I got biblatex working with the authoryear style in Texlipse:

\documentclass{article} 
\usepackage[canadian]{babel}
\usepackage{csquotes}
\usepackage[style=authoryear,backend=biber]{biblatex} 
\addbibresource{references.bib}
\begin{document} 
This statement is true \parencite[5-8]{Ref}.
\printbibliography 
\end{document}

references.bib:

@BOOK
{Ref,
AUTHOR = "Doe, Jane and Smith, John",
TITLE = "A Book",
PUBLISHER = "Books, Inc.",
YEAR = 1999
}

However, when I try to change the style to apa (\usepackage[style=apa,backend=biber]{biblatex}), an empty bibliography is produced. I have texlive 2012, which has biblatex-apa. Why doesn't it work?

6
  • 1
    Welcome to TeX.sx! Your example compiles fine.
    – hpesoj626
    Nov 4, 2012 at 23:44
  • 1
    Are you sure that TeXlipse is set for using Biber rather than BibTeX?
    – egreg
    Nov 4, 2012 at 23:57
  • I think that biber is set. I've read that pdflatex has to be run twice to work correctly; however, so far I've been hitting ctrl-s to save and "build". How am I to pdflatex twice in TeXlipse?
    – user21760
    Nov 5, 2012 at 0:13
  • 3
    Have you tried to rerun biber after you changed from authoryear to apa? Not sure about TeXlipse, but you can remove the .bbl file to force rebuild (run again biber).
    – Guido
    Nov 5, 2012 at 8:46
  • 1
    That solves the problem. It's seems there should be a better way to do it in TeXlipse, but removing the .bbl forces TeXlipse to rerun biber. Thanks!
    – user21760
    Nov 5, 2012 at 23:50

1 Answer 1

13

On Miktex your example with apa doesn't work due to two reasons:

  1. There is the language mapping commands missing which loads an xxx-apa.lbx which contains some apa specific settings.
  2. You are using canadian as language and the necessary canadian-apa.lbx doesn't exist here.

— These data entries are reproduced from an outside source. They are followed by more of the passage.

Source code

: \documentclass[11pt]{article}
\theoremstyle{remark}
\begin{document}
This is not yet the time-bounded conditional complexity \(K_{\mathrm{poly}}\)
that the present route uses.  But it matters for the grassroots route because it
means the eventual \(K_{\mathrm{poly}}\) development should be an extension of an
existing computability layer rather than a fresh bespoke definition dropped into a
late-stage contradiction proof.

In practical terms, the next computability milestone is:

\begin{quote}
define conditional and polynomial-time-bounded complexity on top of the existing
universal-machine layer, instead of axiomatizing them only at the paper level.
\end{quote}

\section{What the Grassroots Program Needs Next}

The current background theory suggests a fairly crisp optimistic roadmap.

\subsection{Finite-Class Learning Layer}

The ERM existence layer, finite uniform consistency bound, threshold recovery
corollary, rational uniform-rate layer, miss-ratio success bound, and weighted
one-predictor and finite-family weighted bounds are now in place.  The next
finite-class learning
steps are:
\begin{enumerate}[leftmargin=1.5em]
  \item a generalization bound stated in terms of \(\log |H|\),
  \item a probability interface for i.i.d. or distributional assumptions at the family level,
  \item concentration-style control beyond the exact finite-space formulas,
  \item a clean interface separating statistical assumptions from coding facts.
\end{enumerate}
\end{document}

To solve 1. I used the following example (test.bib is the name of my bib-files for tests):

\documentclass{article}
\usepackage[canadian]{babel}
\usepackage{csquotes}
\usepackage[style=apa,backend=biber]{biblatex}
\DeclareLanguageMapping{canadian}{canadian-apa}
\addbibresource{test.bib}
\begin{document}
This statement is true \parencite[5-8]{Ref}.
\printbibliography
\end{document}

To solve 2. I used one existing xxx-apa.lbx (e.g. british-apa.lbx or american-apa.lbx I have no idea which is better suited as starting point) and made a copy called canadian-apa.lbx. Then I changed in the file in two places the language to "canadian":

  1. In the first line: \ProvidesFile{canadian-apa.lbx}
  2. In \DefineBibliographyExtras{canadian}...

and stored the file in a place where latex can find it.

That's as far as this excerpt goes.